They say the air in Tasmania is fresh and clean, and you can notice it as well.

Heart thumping in my chest as we climb up another hill, the gradient reading on the GPS says "4%" after climbing up a 6-8 percent grade. Legs ache and we continue to push, Joash is yapping in the bike carriage, playing a game with some Zoobs, and Adeline has finally fallen asleep, her head tilted against the plastic window. I take a huge gulp of air, my muscles relax as I let the air flow out; yes, the air is certainly fresh and clean in Tasmania.

It was a long climb out of Port Sorell with all our gear, and Zeke and I are waiting at the top looking back toward the national park, and out over hills towards Devonport, which we still cannot see. We can see the others, coming up toward the top of the hill. We climb as we can, going up hills at our own pace. We do not fight for first place, we just fight to get to the top.

The wind is pressing against us for the ride back toward Devonport. Pushing us back from where we started, like the wind was willing us to stay on the coast. We ride into the wind, savouring the down hills and pressing through the ups. The wind blows, from any direction to slow us down. We see the water, as we crest the top of hills, the wind is blowing with nothing to stop or slow it from the northern coast.

The sun beats down against the tarmac, the heat bouncing and hitting us from all angles. The shade, which there is plenty, was taunting us from the other side of the road, the sun not low enough to coax the shadows over to our side where we are riding. A sheen of sweat coats our skin and when the wind blows it keeps us cool, and it also works against us.

Elijah, who has been on the tag-along bike first up this morning, tells Jacqui, "Always, we are going up or down."

Say Sorry, One More Time

I will forever be sorry for my next mistake, and Jacqui will probably not let me live it down, either. I have a good reason for my decisions, but it doesn't make up for all the hills we have had to ride, when we didn’t need to, after riding up hills all morning. I could be certain that this will become a choice I made that will come up in future arguments, and used against me.

At home, the water is southward from our house, and while I know that east and west are still the same direction, I have been disoriented since our arrival in Tasmania. We have ridden with the Tasman Sea to our right, and while I thought we were riding east, we were actually going west. This is important because of the location of East Devonport.

There is a sign at the roundabout that points to East Devonport and another that points to Devonport City. I check the map, a blue line leads us around the roundabout to the left, up a hill, and to Devonport City. So I lead off to the left, just like the map says, and I do not go to East Devonport, because that is on the wrong side of the Mersey River (at least in my disoriented mind it is).

Jacqui yells out, but I have checked the map and I am sure this is the way to go. If only I had known we were heading for East Devonport. We are riding up another hill, Jacqui is at the back planning on how hard to kick me in the shins.

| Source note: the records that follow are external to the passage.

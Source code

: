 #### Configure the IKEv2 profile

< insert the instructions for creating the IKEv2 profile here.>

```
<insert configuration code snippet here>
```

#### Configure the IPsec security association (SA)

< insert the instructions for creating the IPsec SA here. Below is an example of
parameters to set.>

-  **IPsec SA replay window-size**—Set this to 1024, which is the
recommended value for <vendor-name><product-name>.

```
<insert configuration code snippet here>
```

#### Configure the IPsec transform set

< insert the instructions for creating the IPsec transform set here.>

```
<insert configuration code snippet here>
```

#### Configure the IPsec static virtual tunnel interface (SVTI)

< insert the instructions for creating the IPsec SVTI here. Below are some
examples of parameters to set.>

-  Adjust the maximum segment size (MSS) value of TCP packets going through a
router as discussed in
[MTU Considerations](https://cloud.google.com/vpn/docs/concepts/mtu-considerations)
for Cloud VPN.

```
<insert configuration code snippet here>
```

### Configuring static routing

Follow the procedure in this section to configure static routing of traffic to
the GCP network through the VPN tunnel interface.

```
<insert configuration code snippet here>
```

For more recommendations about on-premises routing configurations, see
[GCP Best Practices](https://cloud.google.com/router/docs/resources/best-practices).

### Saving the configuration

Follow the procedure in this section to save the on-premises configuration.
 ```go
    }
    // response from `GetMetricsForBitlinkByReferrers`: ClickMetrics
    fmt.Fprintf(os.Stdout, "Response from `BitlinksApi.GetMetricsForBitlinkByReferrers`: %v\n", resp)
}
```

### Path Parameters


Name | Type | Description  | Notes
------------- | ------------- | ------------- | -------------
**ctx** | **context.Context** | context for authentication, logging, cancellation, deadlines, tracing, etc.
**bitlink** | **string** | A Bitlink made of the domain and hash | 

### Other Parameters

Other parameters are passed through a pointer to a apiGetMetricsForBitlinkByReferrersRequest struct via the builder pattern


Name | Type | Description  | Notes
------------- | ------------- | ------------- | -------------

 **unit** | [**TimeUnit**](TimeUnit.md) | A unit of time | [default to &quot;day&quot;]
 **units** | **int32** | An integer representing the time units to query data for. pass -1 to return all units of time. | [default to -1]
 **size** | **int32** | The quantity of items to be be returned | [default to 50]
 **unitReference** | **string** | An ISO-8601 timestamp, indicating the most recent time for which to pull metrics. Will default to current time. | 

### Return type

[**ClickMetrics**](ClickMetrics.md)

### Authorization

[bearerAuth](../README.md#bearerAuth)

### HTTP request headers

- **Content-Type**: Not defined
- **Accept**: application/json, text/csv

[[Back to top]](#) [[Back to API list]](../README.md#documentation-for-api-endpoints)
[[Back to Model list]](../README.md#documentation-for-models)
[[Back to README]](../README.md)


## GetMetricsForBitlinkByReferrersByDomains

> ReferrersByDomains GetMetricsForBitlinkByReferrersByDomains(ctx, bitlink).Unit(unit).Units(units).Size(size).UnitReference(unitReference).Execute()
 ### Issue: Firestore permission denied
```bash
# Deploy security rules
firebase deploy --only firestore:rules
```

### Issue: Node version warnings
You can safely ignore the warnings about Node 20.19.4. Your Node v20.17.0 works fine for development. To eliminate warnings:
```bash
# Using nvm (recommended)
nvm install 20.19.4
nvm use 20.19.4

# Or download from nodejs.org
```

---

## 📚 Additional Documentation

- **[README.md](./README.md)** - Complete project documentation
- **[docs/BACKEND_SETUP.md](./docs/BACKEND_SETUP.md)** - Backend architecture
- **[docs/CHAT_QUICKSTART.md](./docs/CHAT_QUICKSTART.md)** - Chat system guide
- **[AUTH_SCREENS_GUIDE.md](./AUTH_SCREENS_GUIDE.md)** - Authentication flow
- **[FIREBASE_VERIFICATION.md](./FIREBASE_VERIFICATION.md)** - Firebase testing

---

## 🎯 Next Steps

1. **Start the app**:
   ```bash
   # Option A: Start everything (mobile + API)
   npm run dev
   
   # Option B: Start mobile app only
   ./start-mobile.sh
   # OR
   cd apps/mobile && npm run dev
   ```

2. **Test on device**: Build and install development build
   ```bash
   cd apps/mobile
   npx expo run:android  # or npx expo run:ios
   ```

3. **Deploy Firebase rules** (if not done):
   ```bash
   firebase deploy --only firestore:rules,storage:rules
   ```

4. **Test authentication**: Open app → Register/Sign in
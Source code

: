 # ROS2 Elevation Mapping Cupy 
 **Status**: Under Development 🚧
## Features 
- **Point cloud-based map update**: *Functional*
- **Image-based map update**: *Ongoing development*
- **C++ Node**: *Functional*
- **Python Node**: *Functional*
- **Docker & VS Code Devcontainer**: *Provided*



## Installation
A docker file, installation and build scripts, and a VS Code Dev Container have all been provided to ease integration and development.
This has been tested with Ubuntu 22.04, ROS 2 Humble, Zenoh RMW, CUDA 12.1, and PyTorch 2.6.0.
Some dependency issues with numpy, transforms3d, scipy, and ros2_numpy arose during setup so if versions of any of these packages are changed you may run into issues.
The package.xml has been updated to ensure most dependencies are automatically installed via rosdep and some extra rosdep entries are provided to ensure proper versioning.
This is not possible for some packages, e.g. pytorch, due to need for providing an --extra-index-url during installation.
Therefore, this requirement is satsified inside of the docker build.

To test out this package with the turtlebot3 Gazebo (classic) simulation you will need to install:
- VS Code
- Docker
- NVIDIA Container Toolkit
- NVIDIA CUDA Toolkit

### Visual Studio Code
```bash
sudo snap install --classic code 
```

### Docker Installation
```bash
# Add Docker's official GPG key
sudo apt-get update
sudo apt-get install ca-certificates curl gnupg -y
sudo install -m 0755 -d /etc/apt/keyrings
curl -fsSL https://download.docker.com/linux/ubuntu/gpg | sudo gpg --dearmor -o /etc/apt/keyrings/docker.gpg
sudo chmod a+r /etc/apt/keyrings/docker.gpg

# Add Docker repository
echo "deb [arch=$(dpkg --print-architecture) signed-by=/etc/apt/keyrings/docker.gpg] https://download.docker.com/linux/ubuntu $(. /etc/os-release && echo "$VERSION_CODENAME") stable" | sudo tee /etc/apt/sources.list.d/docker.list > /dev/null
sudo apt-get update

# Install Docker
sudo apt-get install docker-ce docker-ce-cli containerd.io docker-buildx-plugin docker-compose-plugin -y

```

Just so you know, the road to East Devonport rolls along the coast, has no hills, and would suit out tired legs. The way I have lead (or followed) climbs two short and steep hills to get us to the same place. The Same Place.

Finally, after a long morning of riding, and two unessecary hills, we roll down into East Devonport. Nathanael looks down the hill, turns to Jacqui, and says "This makes it all worth it."

Jacqui looks back at him, and through gritted teeth, and with a angry hiss says "No it doesn't." It also doesn’t help that we were not going to the National Park, and that was because of me, too.

Luckily for us (me, lucky for me) we meet a new friend at the shop where we are buying lunch. She chats to Jacqui about our future path and points us down the road we should ride, with less hills.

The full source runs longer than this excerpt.